> Records provided:
——————————
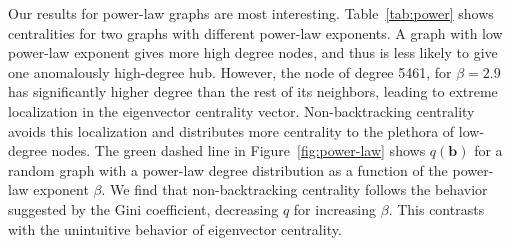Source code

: \documentclass[twocolumn,prl,superscriptaddress]{revtex4}
\renewcommand{\vec}{\mathbf}
\newcommand\colorb{green }
\begin{document}
Our results for power-law graphs are most interesting.
Table~\ref{tab:power} shows centralities for two graphs with different power-law exponents.
A graph with low power-law exponent gives more high degree nodes, and thus is less likely to give one anomalously high-degree hub.
However, the node of degree 5461, for $\beta = 2.9$ has significantly higher degree than the rest of its neighbors, leading to extreme localization in the eigenvector centrality vector.
Non-backtracking centrality avoids this localization and distributes more centrality to the plethora of low-degree nodes.
The \colorb dashed line in Figure~\ref{fig:power-law} shows $q(\vec{b})$ for a random graph with a power-law degree distribution as a function of the power-law exponent $\beta$. We find that non-backtracking centrality follows the behavior suggested by the Gini coefficient, decreasing $q$ for increasing $\beta$. This contrasts with the unintuitive behavior of eigenvector centrality.
\end{document}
——————————
> What to do:
Say how many lines of the records include the string "backtracking"; the number alone is enough.

> Answer space:
2